THE Somerset Food Trail Festival on July 15-24 is an 'open farm’ and farm-to-fork showcase that puts the spotlight on Somerset's smaller-scale, nature-friendly farmers and artisan producers in all their fascinating diversity, giving visitors a better understanding of where food comes from and the many benefits of buying local.

From biodynamic vineyards to community-funded food forests; small batch, organic cheesemaking to rare breed pigs, apple orchards, aquaponics, and cider making; buffalo mozzarella to milk-based vodka; the 10-day event offers a wealth of foodie experiences – and some cultural ones as well.

Live performance and art will complement talks, tastings, and tours in multiple destinations across the county.

The festival offers visitors a rare ‘behind-the-scenes’ access to the farms, landscapes, people and places that produce Somerset’s best, most flavourful food.

Stewart Crocker, chair of the Food Trail's organising committee, says the event aims to give visitors a better understanding of where food comes from, and the benefits of supporting more regenerative and climate-friendly approaches to farming.

He said: "There's a growing interest in healthier, more environmentally-friendly food. Buying local, sustainably-grown food supports the producers, the local economy, and the environment.

“It’s good for our health, good for the soil and the climate – and food that hasn’t travelled hundreds of miles just tastes a whole lot better!"

As well as helping people access the fantastic food producers on their doorstep, the Food Trail also has a serious purpose.

Crocker also added: "Food and farming have been a vital part of the life of Somerset for generations.

“Yet our food and farming system is under pressure as never before and diet-related health problems, such as type two diabetes and obesity, are on the rise.

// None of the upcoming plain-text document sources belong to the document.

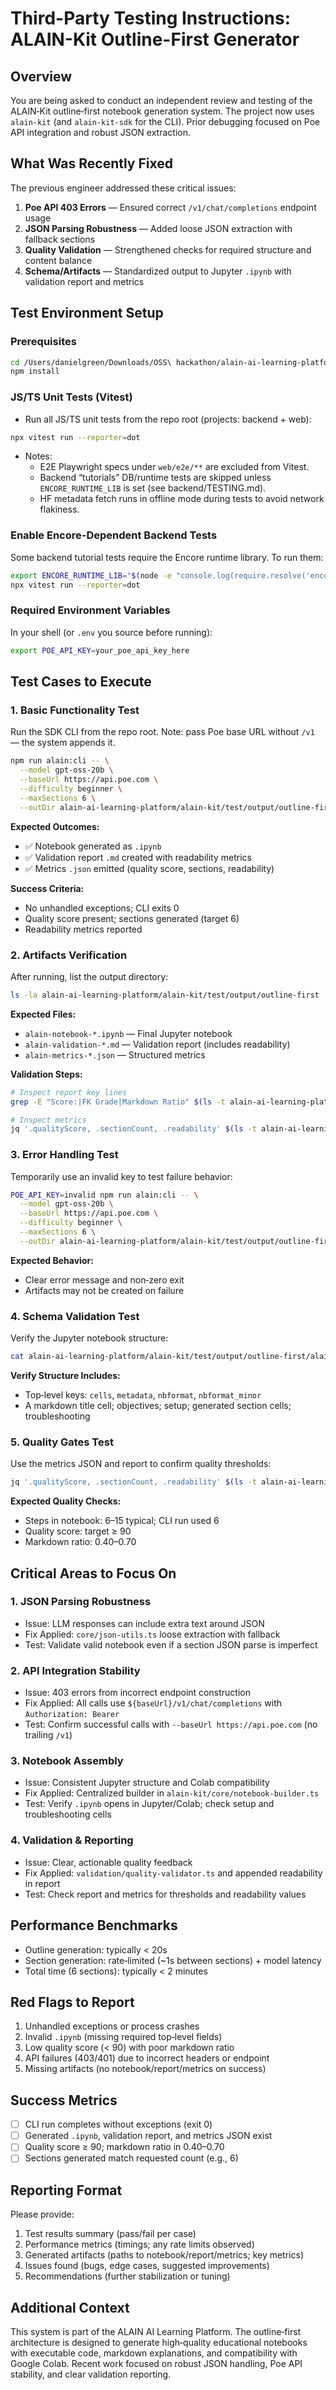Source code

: # Third-Party Testing Instructions: ALAIN-Kit Outline-First Generator

## Overview

You are being asked to conduct an independent review and testing of the ALAIN‑Kit outline‑first notebook generation system. The project now uses `alain-kit` (and `alain-kit-sdk` for the CLI). Prior debugging focused on Poe API integration and robust JSON extraction.

## What Was Recently Fixed
The previous engineer addressed these critical issues:
1. **Poe API 403 Errors** — Ensured correct `/v1/chat/completions` endpoint usage
2. **JSON Parsing Robustness** — Added loose JSON extraction with fallback sections
3. **Quality Validation** — Strengthened checks for required structure and content balance
4. **Schema/Artifacts** — Standardized output to Jupyter `.ipynb` with validation report and metrics

## Test Environment Setup

### Prerequisites
```bash
cd /Users/danielgreen/Downloads/OSS\ hackathon/alain-ai-learning-platform
npm install
```

### JS/TS Unit Tests (Vitest)
- Run all JS/TS unit tests from the repo root (projects: backend + web):
```bash
npx vitest run --reporter=dot
```
- Notes:
  - E2E Playwright specs under `web/e2e/**` are excluded from Vitest.
  - Backend “tutorials” DB/runtime tests are skipped unless `ENCORE_RUNTIME_LIB` is set (see backend/TESTING.md).
  - HF metadata fetch runs in offline mode during tests to avoid network flakiness.

### Enable Encore-Dependent Backend Tests
Some backend tutorial tests require the Encore runtime library. To run them:
```bash
export ENCORE_RUNTIME_LIB="$(node -e "console.log(require.resolve('encore.dev/dist/internal/runtime/napi/encore-runtime.node'))")"
npx vitest run --reporter=dot
```

### Required Environment Variables
In your shell (or `.env` you source before running):
```bash
export POE_API_KEY=your_poe_api_key_here
```

## Test Cases to Execute

### 1. Basic Functionality Test
Run the SDK CLI from the repo root. Note: pass Poe base URL without `/v1` — the system appends it.
```bash
npm run alain:cli -- \
  --model gpt-oss-20b \
  --baseUrl https://api.poe.com \
  --difficulty beginner \
  --maxSections 6 \
  --outDir alain-ai-learning-platform/alain-kit/test/output/outline-first
```

**Expected Outcomes:**
- ✅ Notebook generated as `.ipynb`
- ✅ Validation report `.md` created with readability metrics
- ✅ Metrics `.json` emitted (quality score, sections, readability)

**Success Criteria:**
- No unhandled exceptions; CLI exits 0
- Quality score present; sections generated (target 6)
- Readability metrics reported

### 2. Artifacts Verification
After running, list the output directory:
```bash
ls -la alain-ai-learning-platform/alain-kit/test/output/outline-first
```

**Expected Files:**
- `alain-notebook-*.ipynb` — Final Jupyter notebook
- `alain-validation-*.md` — Validation report (includes readability)
- `alain-metrics-*.json` — Structured metrics

**Validation Steps:**
```bash
# Inspect report key lines
grep -E "Score:|FK Grade|Markdown Ratio" $(ls -t alain-ai-learning-platform/alain-kit/test/output/outline-first/alain-validation-*.md | head -n1)

# Inspect metrics
jq '.qualityScore, .sectionCount, .readability' $(ls -t alain-ai-learning-platform/alain-kit/test/output/outline-first/alain-metrics-*.json | head -n1)
```

### 3. Error Handling Test
Temporarily use an invalid key to test failure behavior:
```bash
POE_API_KEY=invalid npm run alain:cli -- \
  --model gpt-oss-20b \
  --baseUrl https://api.poe.com \
  --difficulty beginner \
  --maxSections 6 \
  --outDir alain-ai-learning-platform/alain-kit/test/output/outline-first
```

**Expected Behavior:**
- Clear error message and non‑zero exit
- Artifacts may not be created on failure

### 4. Schema Validation Test
Verify the Jupyter notebook structure:
```bash
cat alain-ai-learning-platform/alain-kit/test/output/outline-first/alain-notebook-*.ipynb | jq '.nbformat, .nbformat_minor, .cells[0].cell_type'
```

**Verify Structure Includes:**
- Top‑level keys: `cells`, `metadata`, `nbformat`, `nbformat_minor`
- A markdown title cell; objectives; setup; generated section cells; troubleshooting

### 5. Quality Gates Test
Use the metrics JSON and report to confirm quality thresholds:
```bash
jq '.qualityScore, .sectionCount, .readability' $(ls -t alain-ai-learning-platform/alain-kit/test/output/outline-first/alain-metrics-*.json | head -n1)
```

**Expected Quality Checks:**
- Steps in notebook: 6–15 typical; CLI run used 6
- Quality score: target ≥ 90
- Markdown ratio: 0.40–0.70

## Critical Areas to Focus On

### 1. JSON Parsing Robustness
- Issue: LLM responses can include extra text around JSON
- Fix Applied: `core/json-utils.ts` loose extraction with fallback
- Test: Validate valid notebook even if a section JSON parse is imperfect

### 2. API Integration Stability
- Issue: 403 errors from incorrect endpoint construction
- Fix Applied: All calls use `${baseUrl}/v1/chat/completions` with `Authorization: Bearer`
- Test: Confirm successful calls with `--baseUrl https://api.poe.com` (no trailing `/v1`)

### 3. Notebook Assembly
- Issue: Consistent Jupyter structure and Colab compatibility
- Fix Applied: Centralized builder in `alain-kit/core/notebook-builder.ts`
- Test: Verify `.ipynb` opens in Jupyter/Colab; check setup and troubleshooting cells

### 4. Validation & Reporting
- Issue: Clear, actionable quality feedback
- Fix Applied: `validation/quality-validator.ts` and appended readability in report
- Test: Check report and metrics for thresholds and readability values

## Performance Benchmarks
- Outline generation: typically < 20s
- Section generation: rate‑limited (~1s between sections) + model latency
- Total time (6 sections): typically < 2 minutes

## Red Flags to Report
1. Unhandled exceptions or process crashes
2. Invalid `.ipynb` (missing required top‑level fields)
3. Low quality score (< 90) with poor markdown ratio
4. API failures (403/401) due to incorrect headers or endpoint
5. Missing artifacts (no notebook/report/metrics on success)

## Success Metrics
- [ ] CLI run completes without exceptions (exit 0)
- [ ] Generated `.ipynb`, validation report, and metrics JSON exist
- [ ] Quality score ≥ 90; markdown ratio in 0.40–0.70
- [ ] Sections generated match requested count (e.g., 6)

## Reporting Format
Please provide:
1. Test results summary (pass/fail per case)
2. Performance metrics (timings; any rate limits observed)
3. Generated artifacts (paths to notebook/report/metrics; key metrics)
4. Issues found (bugs, edge cases, suggested improvements)
5. Recommendations (further stabilization or tuning)

## Additional Context
This system is part of the ALAIN AI Learning Platform. The outline‑first architecture is designed to generate high‑quality educational notebooks with executable code, markdown explanations, and compatibility with Google Colab. Recent work focused on robust JSON handling, Poe API stability, and clear validation reporting.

"The Government's own National Food Strategy says our food system has become an ecological disaster. The UK is one of the most nature-depleted countries in the world, with just 53 per cent of our biodiversity left.

“The great news is that we can all help bring about a shift to more nature-friendly farming through our everyday food choices."

Somerset County Gazette: The Valley Smokehouse and Kitchen StoreThe Valley Smokehouse and Kitchen Store

The Food Trail had a soft launch in 2018 with more than 30 eateries, producers, and farmers opening their doors to the public. Sadly, plans to hold the Trail in 2020 and 2021 had to be cancelled due to Covid.

This year, with a revamped website launching soon and an interactive map, the Trail expects to feature over 100 venues, with funding from Mendip District Council and a number of town councils and supported by a network of around 30 volunteer coordinators.

Julie Reader-Sullivan, head of planning and growth services at Mendip District Council, which is supporting the Trail with a Tourism Grant, said the initiative will help create a unique tourism offering for both locals and visitors to enjoy:

“The Somerset Food Trail is such an important part of Somerset’s culture, which celebrates local food and drink businesses and the fantastic work they are doing to deliver sustainable, quality produce.

“With the increasing interest in food provenance, an appreciation for locally-sourced food, the need to reduce food miles, and desire to experience local culture, we have no doubt the Trail will attract many tourists to the area and support Mendip businesses.”

Rob Walrond, who runs an organic farm at Pitney, will be on the Trail this year as he was in 2018.

He said: "One of the ways we can make the biggest difference to our health and the environment is to value food more highly… and learn about it.

“The Food Trail is a great way for people to understand more about how our food is produced and to learn about the growing movement of farming in harmony with nature."